Joan went on to appear with the famous male stars of the day, including George K. Arthur, Harry Langdon, Charles Ray, Tim McCoy, John Gilbert, William Haines, and Lon Chaney. Her breakthrough role was in September of 1928 in her portrayal of "Diana" in "Our Dancing Daughters" and Joan became a bona fide star.

With her marvelous voice, Joan easily made the transition to talking pictures in 1929 continuing to star in many films in the early 30s, including Grand Hotel, Letty Lynton, and Rain.

From 1933 through 1936, MGM featured Joan in a series of glossy pictures where she wore stunning Adrian-designed gowns, including Dancing Lady (1933); Sadie McKee (1934); Chained (1934) Forsaking All Others (1934); No More Ladies (1935) and Love on the Run (1936).

Joan was named "Queen of the Movies" by Life Magazine in 1937.

Joan starred in many other movies in the late 1930s before leaving MGM studios in 1943.

Joan signed on with Warner Brothers Studios within a few days of leaving MGM.

In 1945 she was awarded the Academy Award for her starring role in the 1944 film Mildred Pierce. Joan also received (but did not win) an Academy Award nomination for her role in Processed (1947).

Joan continued to star in films throughout the 1940s and early 1950s, including Humoresque (1946); Possessed (1947); Daisy Kenyon (1947); Flamingo Road (1949); The Damned Don't Cry (1950); Harriet Craig (1950); Goodbye, My Fancy (1951); and this Woman is Dangerous (1951) before leaving Warner Brothers in early 1952, often wearing the classic "big shoulder" suits of the era which many people associate with her style.

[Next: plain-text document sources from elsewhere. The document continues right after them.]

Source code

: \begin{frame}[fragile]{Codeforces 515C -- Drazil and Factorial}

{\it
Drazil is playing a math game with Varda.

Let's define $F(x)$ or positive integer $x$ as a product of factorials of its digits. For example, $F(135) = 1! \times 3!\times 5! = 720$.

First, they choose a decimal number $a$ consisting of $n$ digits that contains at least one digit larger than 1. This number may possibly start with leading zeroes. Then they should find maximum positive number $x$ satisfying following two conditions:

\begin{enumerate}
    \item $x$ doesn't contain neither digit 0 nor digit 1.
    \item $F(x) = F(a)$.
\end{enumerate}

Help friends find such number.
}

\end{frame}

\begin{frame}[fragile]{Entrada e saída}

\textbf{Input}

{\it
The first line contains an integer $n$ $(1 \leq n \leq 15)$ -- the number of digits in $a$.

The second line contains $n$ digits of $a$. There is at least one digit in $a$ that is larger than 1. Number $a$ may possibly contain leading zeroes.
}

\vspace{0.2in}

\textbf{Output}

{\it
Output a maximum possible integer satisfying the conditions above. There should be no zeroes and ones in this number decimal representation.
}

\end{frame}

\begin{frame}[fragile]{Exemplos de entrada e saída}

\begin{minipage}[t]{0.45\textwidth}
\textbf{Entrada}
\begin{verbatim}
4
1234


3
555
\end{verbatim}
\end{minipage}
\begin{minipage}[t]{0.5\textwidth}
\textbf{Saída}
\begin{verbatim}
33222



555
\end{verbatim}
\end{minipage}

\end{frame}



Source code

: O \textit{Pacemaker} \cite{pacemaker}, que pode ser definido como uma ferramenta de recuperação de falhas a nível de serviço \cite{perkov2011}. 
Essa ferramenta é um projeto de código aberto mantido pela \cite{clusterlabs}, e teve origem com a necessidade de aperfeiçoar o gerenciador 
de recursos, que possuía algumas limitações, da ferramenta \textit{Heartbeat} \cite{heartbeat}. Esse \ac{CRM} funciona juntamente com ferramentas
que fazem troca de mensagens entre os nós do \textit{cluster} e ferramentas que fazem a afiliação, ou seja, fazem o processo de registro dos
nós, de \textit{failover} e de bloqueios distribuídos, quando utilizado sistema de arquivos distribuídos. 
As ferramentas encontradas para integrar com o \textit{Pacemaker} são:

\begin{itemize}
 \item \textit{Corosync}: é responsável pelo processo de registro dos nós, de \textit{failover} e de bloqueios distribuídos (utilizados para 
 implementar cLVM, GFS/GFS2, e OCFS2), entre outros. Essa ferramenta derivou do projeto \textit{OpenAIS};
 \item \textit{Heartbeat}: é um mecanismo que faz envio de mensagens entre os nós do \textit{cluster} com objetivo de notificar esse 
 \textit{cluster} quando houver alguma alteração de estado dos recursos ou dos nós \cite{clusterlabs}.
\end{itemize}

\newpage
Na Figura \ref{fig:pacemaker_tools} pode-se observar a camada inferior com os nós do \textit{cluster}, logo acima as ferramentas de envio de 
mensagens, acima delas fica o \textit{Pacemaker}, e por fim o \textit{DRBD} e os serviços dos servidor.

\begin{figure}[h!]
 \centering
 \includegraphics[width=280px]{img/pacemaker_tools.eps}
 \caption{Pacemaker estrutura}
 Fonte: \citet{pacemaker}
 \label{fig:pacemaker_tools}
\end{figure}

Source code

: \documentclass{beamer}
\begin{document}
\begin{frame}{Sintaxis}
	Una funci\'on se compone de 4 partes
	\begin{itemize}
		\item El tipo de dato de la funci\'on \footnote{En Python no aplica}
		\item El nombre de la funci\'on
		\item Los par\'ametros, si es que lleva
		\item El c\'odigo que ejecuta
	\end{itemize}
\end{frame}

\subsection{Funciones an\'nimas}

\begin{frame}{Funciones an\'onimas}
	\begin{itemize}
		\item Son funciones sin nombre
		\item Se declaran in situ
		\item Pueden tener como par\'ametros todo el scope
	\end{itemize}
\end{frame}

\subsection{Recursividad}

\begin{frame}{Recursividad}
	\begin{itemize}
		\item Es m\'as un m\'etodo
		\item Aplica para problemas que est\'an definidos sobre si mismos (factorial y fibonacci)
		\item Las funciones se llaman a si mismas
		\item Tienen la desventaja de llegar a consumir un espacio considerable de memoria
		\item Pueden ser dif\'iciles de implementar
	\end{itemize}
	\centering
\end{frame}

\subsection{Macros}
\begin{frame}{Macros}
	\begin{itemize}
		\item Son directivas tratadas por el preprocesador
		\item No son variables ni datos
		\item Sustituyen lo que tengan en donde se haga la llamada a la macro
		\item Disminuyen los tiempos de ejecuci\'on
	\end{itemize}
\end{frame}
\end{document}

After leaving Warner Brothers, Joan went on to star in several films, including Sudden Fear (1952) for which she received an another Academy Award nomination (although she didn't win); Torch Song (1953); Johnny Guitar (1954); Female on the Beach (1955); Queen Bee (1955); Autumn Leaves (1956); The Story of Esther Costello (1957); The Best of Everything (1959); and What Ever Happened to Baby Jane (1962).

Joan also appeared on television variety and talk shows and in guest spots on dramatic tv shows over 100 times from 1953 to 1972.

Joan was married and divorced three times, to actor Douglas Fairbanks, Jr (1929); to actor Franchot Tone (1935); and to actor Philip Terry (1942).

In 1955, Joan married Pepsi Cola Chairman Alfred Steele and worked with him promoting Pepsi products. Joan was married to Alfred Steele until the time of his death in 1959. She was appointed to the Pepsi Board of Directors shortly after Mr. Steele's death and acted in that capacity for 14 years.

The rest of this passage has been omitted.